**Activity:**
Below are the entries; give again exactly the lines from the one mentioning "To participate in" through the one mentioning "in Julia, etc.", inclusive.

**Data for review:**
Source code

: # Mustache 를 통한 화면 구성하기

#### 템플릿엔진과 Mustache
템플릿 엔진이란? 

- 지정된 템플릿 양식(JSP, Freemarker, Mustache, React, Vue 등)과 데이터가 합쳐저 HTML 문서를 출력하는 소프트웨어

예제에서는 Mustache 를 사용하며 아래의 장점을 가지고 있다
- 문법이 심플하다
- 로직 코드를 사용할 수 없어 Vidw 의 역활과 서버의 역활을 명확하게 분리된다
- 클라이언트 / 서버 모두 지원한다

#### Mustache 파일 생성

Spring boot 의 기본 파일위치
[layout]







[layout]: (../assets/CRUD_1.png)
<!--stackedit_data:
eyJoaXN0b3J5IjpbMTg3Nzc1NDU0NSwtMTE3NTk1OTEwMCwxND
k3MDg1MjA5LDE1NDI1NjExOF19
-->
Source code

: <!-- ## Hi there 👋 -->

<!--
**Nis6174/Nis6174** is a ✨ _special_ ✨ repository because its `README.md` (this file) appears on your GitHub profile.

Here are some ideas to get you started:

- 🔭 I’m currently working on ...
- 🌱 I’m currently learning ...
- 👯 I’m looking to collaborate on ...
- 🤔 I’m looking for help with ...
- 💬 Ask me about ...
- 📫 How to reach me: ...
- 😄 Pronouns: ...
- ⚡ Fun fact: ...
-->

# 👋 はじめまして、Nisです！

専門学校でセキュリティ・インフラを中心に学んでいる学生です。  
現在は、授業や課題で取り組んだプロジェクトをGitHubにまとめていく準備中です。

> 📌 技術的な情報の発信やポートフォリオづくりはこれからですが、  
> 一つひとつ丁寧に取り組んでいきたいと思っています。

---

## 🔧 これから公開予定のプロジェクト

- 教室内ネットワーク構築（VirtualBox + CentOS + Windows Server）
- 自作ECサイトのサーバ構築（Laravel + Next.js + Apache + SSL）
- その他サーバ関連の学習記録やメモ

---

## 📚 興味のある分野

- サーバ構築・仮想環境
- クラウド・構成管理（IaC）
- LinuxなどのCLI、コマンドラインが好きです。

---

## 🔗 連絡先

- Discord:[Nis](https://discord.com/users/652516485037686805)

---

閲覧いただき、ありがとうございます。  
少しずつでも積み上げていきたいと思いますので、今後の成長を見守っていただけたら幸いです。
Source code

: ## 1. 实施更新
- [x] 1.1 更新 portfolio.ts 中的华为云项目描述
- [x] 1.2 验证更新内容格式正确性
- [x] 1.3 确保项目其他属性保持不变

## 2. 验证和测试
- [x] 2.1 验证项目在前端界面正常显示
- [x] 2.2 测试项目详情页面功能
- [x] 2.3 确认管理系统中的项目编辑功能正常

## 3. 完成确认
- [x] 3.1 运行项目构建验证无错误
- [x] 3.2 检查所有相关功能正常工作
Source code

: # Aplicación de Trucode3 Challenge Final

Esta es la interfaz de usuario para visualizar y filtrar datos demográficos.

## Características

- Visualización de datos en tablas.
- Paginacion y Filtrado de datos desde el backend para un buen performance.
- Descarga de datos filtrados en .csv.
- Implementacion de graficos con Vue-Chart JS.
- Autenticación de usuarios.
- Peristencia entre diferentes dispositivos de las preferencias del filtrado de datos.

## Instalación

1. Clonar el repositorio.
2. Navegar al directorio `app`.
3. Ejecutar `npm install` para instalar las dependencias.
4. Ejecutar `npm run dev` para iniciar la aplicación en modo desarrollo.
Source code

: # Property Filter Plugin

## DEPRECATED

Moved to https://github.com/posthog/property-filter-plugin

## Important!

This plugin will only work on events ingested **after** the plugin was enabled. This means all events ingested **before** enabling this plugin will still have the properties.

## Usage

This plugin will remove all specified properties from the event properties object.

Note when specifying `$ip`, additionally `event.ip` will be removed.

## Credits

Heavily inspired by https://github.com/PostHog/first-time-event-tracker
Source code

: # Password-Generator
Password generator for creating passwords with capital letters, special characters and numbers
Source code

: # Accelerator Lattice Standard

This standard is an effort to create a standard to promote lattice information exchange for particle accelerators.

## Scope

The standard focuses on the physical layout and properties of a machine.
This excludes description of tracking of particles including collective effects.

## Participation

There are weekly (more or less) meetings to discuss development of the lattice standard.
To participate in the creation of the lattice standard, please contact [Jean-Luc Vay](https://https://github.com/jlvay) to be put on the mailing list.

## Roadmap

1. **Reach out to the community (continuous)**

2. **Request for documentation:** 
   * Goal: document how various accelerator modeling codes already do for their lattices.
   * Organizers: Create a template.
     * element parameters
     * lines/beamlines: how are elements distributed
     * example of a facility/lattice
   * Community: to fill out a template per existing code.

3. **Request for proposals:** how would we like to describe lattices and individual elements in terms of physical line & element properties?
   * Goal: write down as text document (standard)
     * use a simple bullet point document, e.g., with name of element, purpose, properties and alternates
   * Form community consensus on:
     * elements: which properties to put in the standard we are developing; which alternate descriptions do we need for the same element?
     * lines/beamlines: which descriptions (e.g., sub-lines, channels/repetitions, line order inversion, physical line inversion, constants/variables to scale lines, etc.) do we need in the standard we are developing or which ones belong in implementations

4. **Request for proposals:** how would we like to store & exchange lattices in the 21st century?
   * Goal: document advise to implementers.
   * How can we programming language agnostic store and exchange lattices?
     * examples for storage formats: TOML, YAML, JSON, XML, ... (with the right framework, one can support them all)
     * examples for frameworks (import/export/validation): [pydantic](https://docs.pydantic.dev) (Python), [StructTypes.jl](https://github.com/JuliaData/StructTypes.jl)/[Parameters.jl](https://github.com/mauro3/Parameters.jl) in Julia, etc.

--

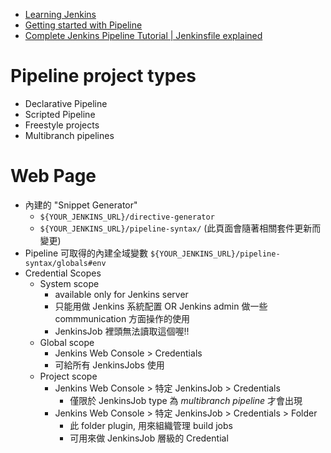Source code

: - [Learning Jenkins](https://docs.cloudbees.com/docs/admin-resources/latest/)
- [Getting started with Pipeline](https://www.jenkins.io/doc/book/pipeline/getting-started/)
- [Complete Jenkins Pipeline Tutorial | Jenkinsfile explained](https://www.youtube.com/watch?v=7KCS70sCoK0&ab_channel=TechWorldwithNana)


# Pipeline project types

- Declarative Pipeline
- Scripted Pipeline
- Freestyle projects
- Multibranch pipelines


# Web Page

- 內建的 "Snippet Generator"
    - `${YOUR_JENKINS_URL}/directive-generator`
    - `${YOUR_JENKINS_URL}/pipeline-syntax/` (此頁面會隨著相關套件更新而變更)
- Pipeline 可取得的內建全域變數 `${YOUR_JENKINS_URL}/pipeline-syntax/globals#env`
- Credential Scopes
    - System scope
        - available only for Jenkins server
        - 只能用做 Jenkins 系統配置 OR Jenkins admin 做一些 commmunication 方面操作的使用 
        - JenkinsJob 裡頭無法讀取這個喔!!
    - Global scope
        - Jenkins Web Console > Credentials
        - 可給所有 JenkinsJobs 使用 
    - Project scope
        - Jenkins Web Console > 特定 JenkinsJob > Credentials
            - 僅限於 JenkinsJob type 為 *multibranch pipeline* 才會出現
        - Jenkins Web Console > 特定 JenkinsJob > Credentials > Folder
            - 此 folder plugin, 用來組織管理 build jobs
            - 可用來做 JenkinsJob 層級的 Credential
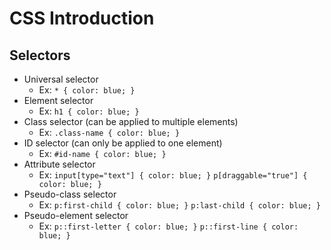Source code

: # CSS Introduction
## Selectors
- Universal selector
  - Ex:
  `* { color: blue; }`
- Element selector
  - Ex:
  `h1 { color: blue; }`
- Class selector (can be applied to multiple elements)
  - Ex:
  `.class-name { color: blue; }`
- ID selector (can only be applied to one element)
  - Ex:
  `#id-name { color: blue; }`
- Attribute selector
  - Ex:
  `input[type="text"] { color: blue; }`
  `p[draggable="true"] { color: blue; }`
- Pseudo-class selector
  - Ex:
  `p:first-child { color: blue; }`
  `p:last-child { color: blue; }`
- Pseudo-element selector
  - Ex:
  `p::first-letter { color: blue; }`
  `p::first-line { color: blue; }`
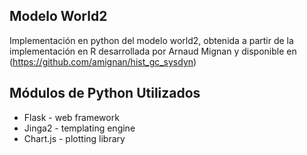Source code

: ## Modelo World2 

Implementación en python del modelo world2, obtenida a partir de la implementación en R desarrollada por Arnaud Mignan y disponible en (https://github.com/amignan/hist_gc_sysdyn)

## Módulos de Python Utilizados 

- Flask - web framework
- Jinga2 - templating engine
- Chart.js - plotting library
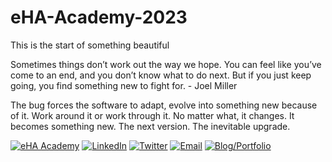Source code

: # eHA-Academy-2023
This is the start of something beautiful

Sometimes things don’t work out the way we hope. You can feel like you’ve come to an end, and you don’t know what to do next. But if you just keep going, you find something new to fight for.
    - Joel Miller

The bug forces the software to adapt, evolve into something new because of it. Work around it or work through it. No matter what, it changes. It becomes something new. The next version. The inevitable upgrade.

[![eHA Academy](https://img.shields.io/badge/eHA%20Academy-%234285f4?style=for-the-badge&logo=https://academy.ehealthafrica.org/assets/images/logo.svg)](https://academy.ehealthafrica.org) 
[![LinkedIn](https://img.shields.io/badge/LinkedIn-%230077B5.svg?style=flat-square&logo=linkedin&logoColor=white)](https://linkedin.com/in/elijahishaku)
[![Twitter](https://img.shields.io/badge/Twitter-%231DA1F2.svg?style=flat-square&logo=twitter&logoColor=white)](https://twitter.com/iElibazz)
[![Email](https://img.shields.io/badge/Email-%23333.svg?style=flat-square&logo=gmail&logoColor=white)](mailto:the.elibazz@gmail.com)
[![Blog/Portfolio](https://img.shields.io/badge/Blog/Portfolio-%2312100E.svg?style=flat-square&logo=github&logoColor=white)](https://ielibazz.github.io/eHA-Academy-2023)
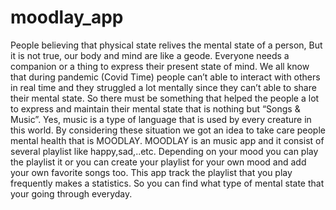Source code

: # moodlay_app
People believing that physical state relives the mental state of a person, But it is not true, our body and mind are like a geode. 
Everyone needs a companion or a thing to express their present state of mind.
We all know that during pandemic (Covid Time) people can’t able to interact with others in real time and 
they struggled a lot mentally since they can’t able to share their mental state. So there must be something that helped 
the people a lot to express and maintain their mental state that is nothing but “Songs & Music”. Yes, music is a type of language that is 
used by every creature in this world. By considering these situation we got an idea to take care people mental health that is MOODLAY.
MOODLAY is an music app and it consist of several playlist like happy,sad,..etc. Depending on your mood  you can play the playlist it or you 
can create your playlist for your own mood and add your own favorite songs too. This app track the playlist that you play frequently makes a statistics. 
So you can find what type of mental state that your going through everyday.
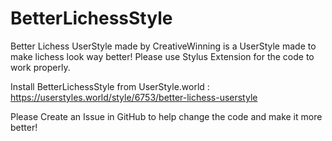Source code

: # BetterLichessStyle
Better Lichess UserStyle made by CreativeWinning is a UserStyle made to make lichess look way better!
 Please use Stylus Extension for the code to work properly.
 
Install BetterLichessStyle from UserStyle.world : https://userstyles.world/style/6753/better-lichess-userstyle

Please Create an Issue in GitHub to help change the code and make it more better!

==

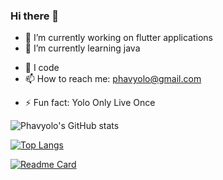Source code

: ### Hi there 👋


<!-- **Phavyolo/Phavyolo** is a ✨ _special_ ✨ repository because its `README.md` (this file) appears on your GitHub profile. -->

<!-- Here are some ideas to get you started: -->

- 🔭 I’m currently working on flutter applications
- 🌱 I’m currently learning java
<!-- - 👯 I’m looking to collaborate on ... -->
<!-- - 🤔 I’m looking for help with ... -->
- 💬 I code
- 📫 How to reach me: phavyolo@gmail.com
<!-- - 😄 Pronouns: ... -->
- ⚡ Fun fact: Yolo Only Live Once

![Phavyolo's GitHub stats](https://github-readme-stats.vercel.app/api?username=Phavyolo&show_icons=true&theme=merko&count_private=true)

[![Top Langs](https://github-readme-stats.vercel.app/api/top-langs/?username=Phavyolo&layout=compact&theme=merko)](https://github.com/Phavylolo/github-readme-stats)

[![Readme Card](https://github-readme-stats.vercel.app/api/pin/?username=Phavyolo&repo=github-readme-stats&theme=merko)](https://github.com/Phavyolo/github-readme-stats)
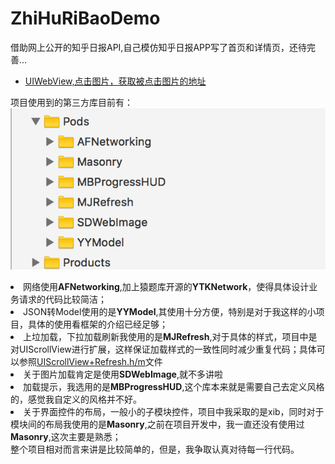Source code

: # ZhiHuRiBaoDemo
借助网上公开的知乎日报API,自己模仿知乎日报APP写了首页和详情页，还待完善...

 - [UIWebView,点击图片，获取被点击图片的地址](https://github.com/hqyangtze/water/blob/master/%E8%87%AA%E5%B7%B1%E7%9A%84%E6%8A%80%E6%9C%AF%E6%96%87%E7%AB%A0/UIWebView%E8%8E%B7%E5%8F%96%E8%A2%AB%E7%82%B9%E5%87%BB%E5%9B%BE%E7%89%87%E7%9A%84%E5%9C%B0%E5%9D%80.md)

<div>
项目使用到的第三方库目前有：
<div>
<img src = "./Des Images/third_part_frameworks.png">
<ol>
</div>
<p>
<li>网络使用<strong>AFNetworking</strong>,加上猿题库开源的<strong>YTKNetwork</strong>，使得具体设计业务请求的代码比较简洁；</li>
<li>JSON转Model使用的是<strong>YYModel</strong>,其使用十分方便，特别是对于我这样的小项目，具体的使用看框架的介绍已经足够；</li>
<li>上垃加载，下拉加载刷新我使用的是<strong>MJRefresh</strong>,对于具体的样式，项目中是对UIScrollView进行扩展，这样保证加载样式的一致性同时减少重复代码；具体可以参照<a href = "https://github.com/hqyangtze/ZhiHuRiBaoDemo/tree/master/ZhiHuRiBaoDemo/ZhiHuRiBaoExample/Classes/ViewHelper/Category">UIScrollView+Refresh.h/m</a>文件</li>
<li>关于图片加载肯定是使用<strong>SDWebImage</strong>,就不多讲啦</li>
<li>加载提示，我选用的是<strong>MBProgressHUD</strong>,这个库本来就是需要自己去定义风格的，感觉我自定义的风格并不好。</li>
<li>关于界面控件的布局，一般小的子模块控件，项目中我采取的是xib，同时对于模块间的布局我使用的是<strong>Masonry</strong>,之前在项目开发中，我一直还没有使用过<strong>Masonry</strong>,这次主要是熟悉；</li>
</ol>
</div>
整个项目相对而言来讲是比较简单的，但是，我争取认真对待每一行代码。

**Result for this exercise:**
To participate in the creation of the lattice standard, please contact [Jean-Luc Vay](https://https://github.com/jlvay) to be put on the mailing list.

## Roadmap

1. **Reach out to the community (continuous)**

2. **Request for documentation:** 
   * Goal: document how various accelerator modeling codes already do for their lattices.
   * Organizers: Create a template.
     * element parameters
     * lines/beamlines: how are elements distributed
     * example of a facility/lattice
   * Community: to fill out a template per existing code.

3. **Request for proposals:** how would we like to describe lattices and individual elements in terms of physical line & element properties?
   * Goal: write down as text document (standard)
     * use a simple bullet point document, e.g., with name of element, purpose, properties and alternates
   * Form community consensus on:
     * elements: which properties to put in the standard we are developing; which alternate descriptions do we need for the same element?
     * lines/beamlines: which descriptions (e.g., sub-lines, channels/repetitions, line order inversion, physical line inversion, constants/variables to scale lines, etc.) do we need in the standard we are developing or which ones belong in implementations

4. **Request for proposals:** how would we like to store & exchange lattices in the 21st century?
   * Goal: document advise to implementers.
   * How can we programming language agnostic store and exchange lattices?
     * examples for storage formats: TOML, YAML, JSON, XML, ... (with the right framework, one can support them all)
     * examples for frameworks (import/export/validation): [pydantic](https://docs.pydantic.dev) (Python), [StructTypes.jl](https://github.com/JuliaData/StructTypes.jl)/[Parameters.jl](https://github.com/mauro3/Parameters.jl) in Julia, etc.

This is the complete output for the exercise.